Sans ce plan, c’est toute l’histoire de Aymar qui s’écroule, sa pérégrination dans la ville n’a pas d’intérêt s’il n’a pas finalement cette vision de son père, la fresque du restaurant n’évoque plus rien, le dialogue d’Aymar et Dubem sur les fantômes qui hantent les âmes n’a plus de référence.
Flora est catastrophé, on le serait à moins. On frise le ridicule proche du corolaire de Peter. Car il y avait certainement moyen de tourner et éclairer ce plan autrement mais non, quand l’image a l’idée d’une beauté en tête, celle-ci sera convulsive ou ne sera pas, comme postulait Breton. Nous pataugeons en effet dans le surréalisme le plus absurde.

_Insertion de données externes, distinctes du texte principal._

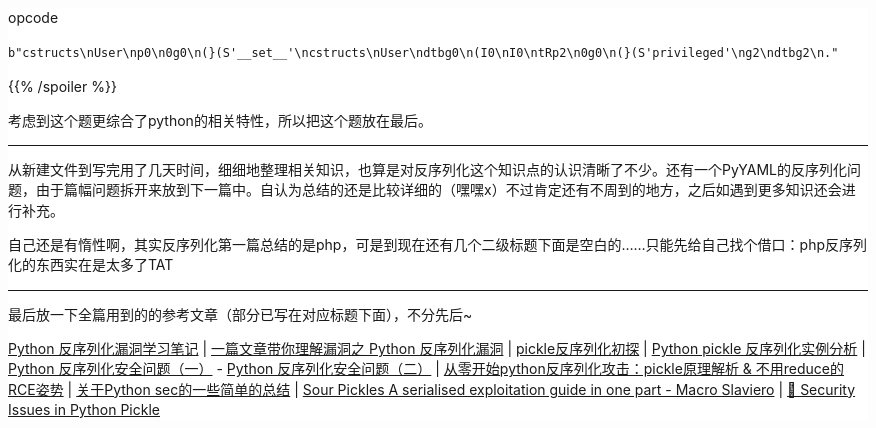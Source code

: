 opcode

```
b"cstructs\nUser\np0\n0g0\n(}(S'__set__'\ncstructs\nUser\ndtbg0\n(I0\nI0\ntRp2\n0g0\n(}(S'privileged'\ng2\ndtbg2\n."
```
{{% /spoiler %}}

考虑到这个题更综合了python的相关特性，所以把这个题放在最后。

------

从新建文件到写完用了几天时间，细细地整理相关知识，也算是对反序列化这个知识点的认识清晰了不少。还有一个PyYAML的反序列化问题，由于篇幅问题拆开来放到下一篇中。自认为总结的还是比较详细的（嘿嘿x）不过肯定还有不周到的地方，之后如遇到更多知识还会进行补充。

自己还是有惰性啊，其实反序列化第一篇总结的是php，可是到现在还有几个二级标题下面是空白的……只能先给自己找个借口：php反序列化的东西实在是太多了TAT

------

最后放一下全篇用到的的参考文章（部分已写在对应标题下面），不分先后~

[Python 反序列化漏洞学习笔记](https://www.cnblogs.com/wjrblogs/p/14057784.html)  |  [一篇文章带你理解漏洞之 Python 反序列化漏洞](https://www.k0rz3n.com/2018/11/12/%E4%B8%80%E7%AF%87%E6%96%87%E7%AB%A0%E5%B8%A6%E4%BD%A0%E7%90%86%E8%A7%A3%E6%BC%8F%E6%B4%9E%E4%B9%8BPython%20%E5%8F%8D%E5%BA%8F%E5%88%97%E5%8C%96%E6%BC%8F%E6%B4%9E/)  |  [pickle反序列化初探](https://xz.aliyun.com/t/7436#pickle%E5%8F%8D%E5%BA%8F%E5%88%97%E5%8C%96%E5%88%9D%E6%8E%A2)  |  [Python pickle 反序列化实例分析](https://www.anquanke.com/post/id/188981#h2-10)  |  [Python 反序列化安全问题（一）](https://segmentfault.com/a/1190000013099825) - [Python 反序列化安全问题（二）](https://segmentfault.com/a/1190000013214956)  |  [从零开始python反序列化攻击：pickle原理解析 & 不用reduce的RCE姿势](https://zhuanlan.zhihu.com/p/89132768)  |  [关于Python sec的一些简单的总结](https://blog.csdn.net/weixin_39929635/article/details/111003485)  |  [Sour Pickles  A serialised exploitation guide in one part - Macro Slaviero](https://paper.bobylive.com/Meeting_Papers/BlackHat/USA-2011/BH_US_11_Slaviero_Sour_Pickles_Slides.pdf)  |  [🐍 Security Issues in Python Pickle](https://hackmd.io/@2KUYNtTcQ7WRyTsBT7oePg/BycZwjKNX#)


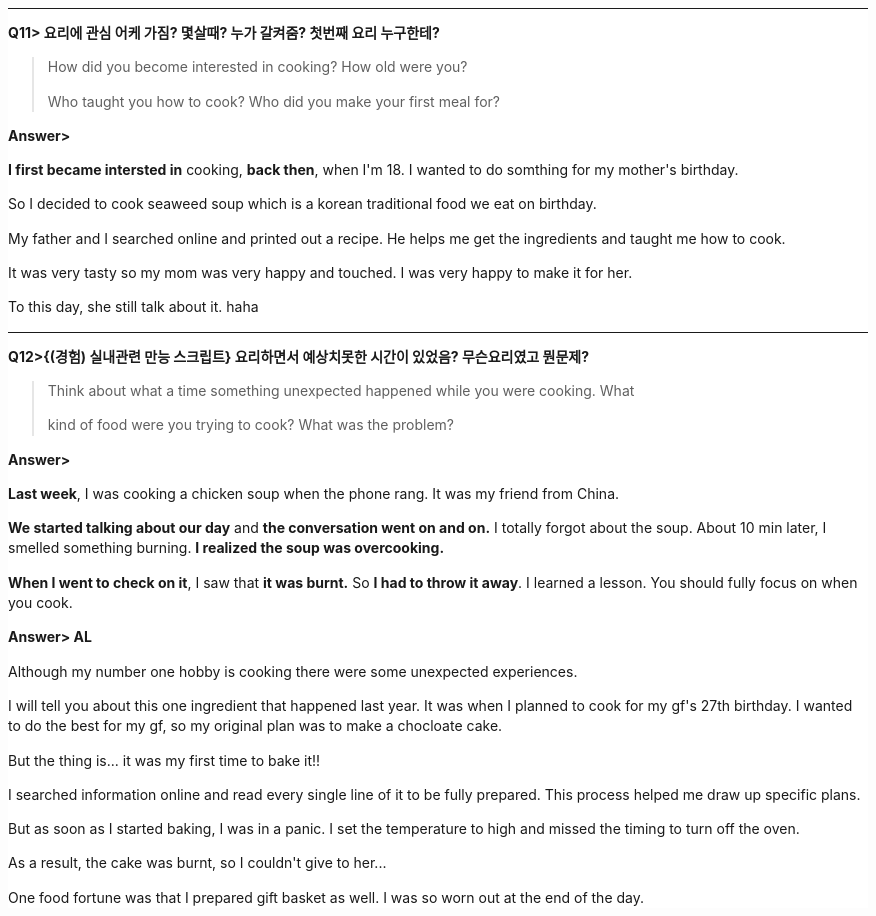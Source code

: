 <hr>

**Q11> 요리에 관심 어케 가짐? 몇살때? 누가 갈켜줌? 첫번째 요리 누구한테?**

> How did you become interested in cooking? How old were you? 
>
> Who taught you how to cook? Who did you make your first meal for?

**Answer>**

**I first became intersted in** cooking, **back then**, when I'm 18. I wanted to do somthing for my mother's birthday.

So I decided to cook seaweed soup which is a korean traditional food we eat on birthday.

My father and I searched online and printed out a recipe. He helps me get the ingredients and taught me how to cook.

It was very tasty so my mom was very happy and touched. I was very happy to make it for her.

To this day, she still talk about it. haha

<hr>

**Q12>{(경험) 실내관련 만능 스크립트} 요리하면서 예상치못한 시간이 있었음? 무슨요리였고 뭔문제?**

> Think about what a time something unexpected happened while you were cooking. What
>
> kind of food were you trying to cook? What was the problem?

**Answer>**

**Last week**, I was cooking a chicken soup when the phone rang. It was my friend from China.

**We started talking about our day** and **the conversation went on and on.** I totally forgot about the soup. About 10 min later, I smelled something burning. **I realized the soup was overcooking.**

**When I went to check on it**, I saw that **it was burnt.** So **I had to throw it away**. I learned a lesson. You should fully focus on when you cook.



**Answer> AL**

Although my number one hobby is cooking there were some unexpected experiences.

I will tell you about this one ingredient that happened last year. It was when I planned to cook for my gf's 27th birthday. I wanted to do the best for my gf, so my original plan was to make a chocloate cake.

But the thing is... it was my first time to bake it!!

I searched information online and read every single line of it to be fully prepared. This process helped me draw up specific plans.

But as soon as I started baking, I was in a panic. I set the temperature to high and missed the timing to turn off the oven. 

As a result, the cake was burnt, so I couldn't give to her...

One food fortune was that I prepared gift basket as well. I was so worn out at the end of the day.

Le Cantar et la perche sont assez vite dans le coffre et nous rentrons à l’hôtel plus tôt que prévu.
Nous passons, comme je l’ai fait ce matin, par la petite ruelle qui mène directement au parking. Les autres véhicules sont allés directement se garer sur le décor de demain. La place de l’Indépendance est noire de monde, l’armée a laissé la place au peuple révolutionnaire, la modernité a balayé le folklore, la musique à fond de sono martèle ses rythmes techno.
Personnellement, en me remémorant le vague à l’âme et la plénitude de ces paysages de mer, je préfère ceci pour m’endormir…
Indochine – J’ai demandé à la Lune
La nuit qui nous attend sera longue, très longue et sonore, j’installe d’office mon matelas dans la salle de bain.